Besides the difficulty in understanding the long-term impact of an oil spill, there is also an inherent “limit to the extent that compensation obtained from the ‘polluter’ can be used to the direct benefit of a damaged environment” (Dicks, 1999, 1). In other words, monetary compensation cannot always make up the damage that an oil spill ostensibly creates in the environment. The legal implication of the difficulty in understanding the direct and long-term impact of oil spills is relatively clear. In short, it creates “substantial uncertainty for both victims and responsible parties” of the oil spill (Richardson, 2010, 5). Even the United Nations recognizes the complexity and limitation: “Environmental damage compensation is limited to costs incurred for reasonable measures to reinstate the contaminated environment” (UNIMO, 2016, n.p.). In this way, Greenoil can understand its rights in regards to the limitations on its liability for environmental damage as including the company’s liability to the original limit identified above.
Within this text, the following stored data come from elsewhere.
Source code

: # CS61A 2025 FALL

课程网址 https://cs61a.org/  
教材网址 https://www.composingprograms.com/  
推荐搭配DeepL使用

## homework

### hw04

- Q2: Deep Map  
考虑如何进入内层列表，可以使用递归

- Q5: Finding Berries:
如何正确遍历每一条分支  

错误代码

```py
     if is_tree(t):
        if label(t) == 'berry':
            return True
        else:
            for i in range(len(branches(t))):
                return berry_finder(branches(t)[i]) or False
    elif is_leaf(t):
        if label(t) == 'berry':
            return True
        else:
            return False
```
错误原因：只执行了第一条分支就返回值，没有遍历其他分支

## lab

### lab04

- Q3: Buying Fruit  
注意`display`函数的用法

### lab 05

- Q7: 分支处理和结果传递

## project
Unfortunately, there is no question that Greenoil will be held liable for the environmental and economic damages caused by the Antilla oil spill. The grounds for liability are two-fold: first, that Greenoil is the permit holder for the operation at which the oil spill occurred and, second, that the oil spill has apparently caused both environmental and economic damage to the surrounding waters, and is expected to carry the damaging oil slick onto the coast of Antilla. Because of strict liability under United States law, Greenoil will automatically be held liable for the damage caused by the oil spill. Beyond this, Greenoil may be held liable for additional damages as filed by civil suits and criminal charges. While it remains to be seen what form exactly these various suits and charges will take, the above assessment makes it clear that they will take place. Therefore, the two next steps that this report recommends are as follows: first, to conduct a thorough and independent investigation of what occurred at the Antilla oil operation to cause the spill in the first place to ascertain complete possible liability and, second, to identify if there were any other liable entities that can be used as legal recourse as the next few months and years unfold.